> [What this task involves]
Answer with only the number of lines below where "distro" appears.

> [Material supplied]
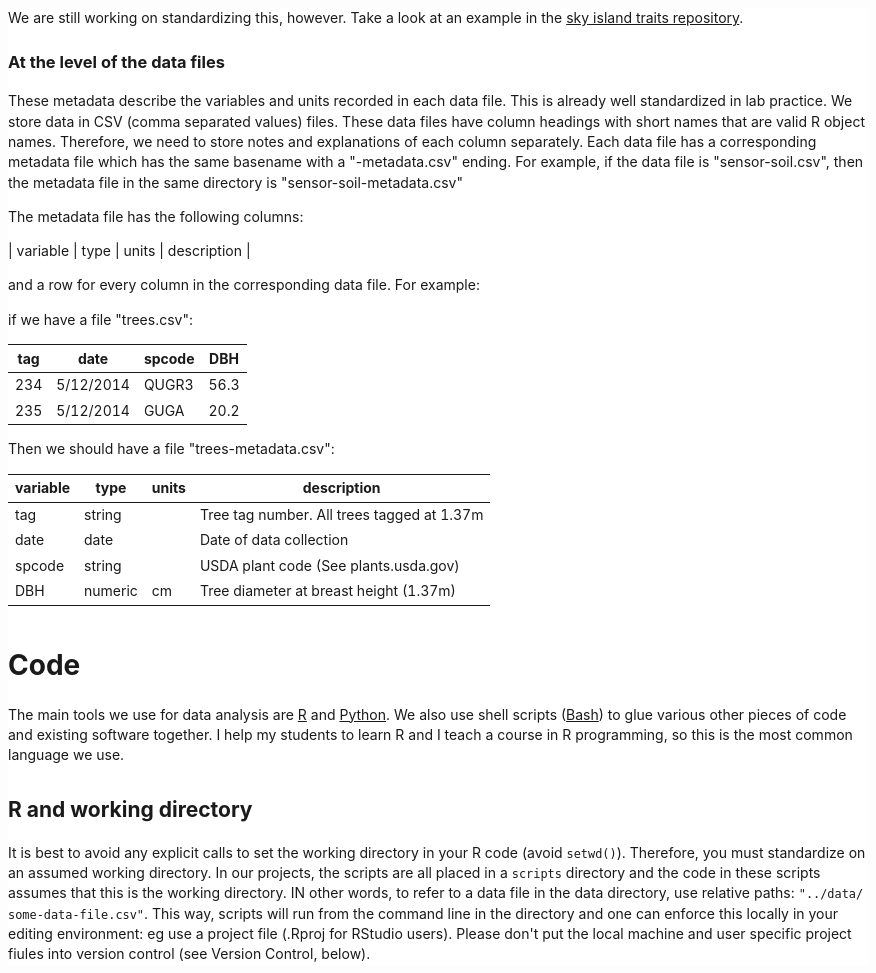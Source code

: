 We are still working on standardizing this, however. Take a look at an example in the [sky island traits repository][traits-distro].

### At the level of the data files ###

These metadata describe the variables and units recorded in each data file. This is already well standardized in lab practice. We store data in CSV (comma separated values) files. These data files have column headings with short names that are valid R object names. Therefore, we need to store notes and explanations of each column separately. Each data file has a corresponding metadata file which has the same basename with a "-metadata.csv" ending. For example, if the data file is "sensor-soil.csv", then the metadata file in the same directory is "sensor-soil-metadata.csv"

The metadata file has the following columns:

| variable | type | units | description |

and a row for every column in the corresponding data file. For example:

if we have a file "trees.csv":


| tag | date      | spcode | DBH  |
|-----|-----------|--------|------|
| 234 | 5/12/2014 |  QUGR3 | 56.3 |
| 235 | 5/12/2014 |  GUGA  | 20.2 |

Then we should have a file "trees-metadata.csv":

| variable | type    | units | description                                |
|----------|---------|-------|--------------------------------------------|
| tag      | string  |       | Tree tag number. All trees tagged at 1.37m |
| date     | date    |       | Date of data collection                    |
| spcode   | string  |       | USDA plant code (See plants.usda.gov)      |
| DBH      | numeric | cm    | Tree diameter at breast height (1.37m)     |

# Code #

The main tools we use for data analysis are [R][R] and [Python][Python]. We also use shell scripts ([Bash][bash]) to glue various other pieces of code and existing software together. I help my students to learn R and I teach a course in R programming, so this is the most common language we use.

## R and working directory ##

It is best to avoid any explicit calls to set the working directory in your R code (avoid `setwd()`). Therefore, you must standardize on an assumed working directory.  In our projects, the scripts are all placed in a `scripts` directory and the code in these scripts assumes that this is the  working directory.  IN other words, to refer to a data file in the data directory, use relative paths: `"../data/some-data-file.csv"`.  This way, scripts will run from the command line in the directory and one can enforce this locally in your editing environment: eg use a project file (.Rproj for RStudio users). Please don't put the local machine and user specific project fiules into version control (see Version Control, below).


[bash]: http://www.gnu.org/software/bash/
[csv]: http://en.wikipedia.org/wiki/Comma-separated_values
[git]: http://git-scm.com/
[gitref]: http://gitref.org/
[github]: http://github.com/
[Python]: https://www.python.org/
[R]: http://cran.r-project.org/
[schwilklab]: https://github.com/schwilklab
[traits-distro]: https://github.com/schwilklab/skyisland-traits-distro/tree/master/traits/conductance/data/DM-oak-resprouts-2013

> [Reply]
2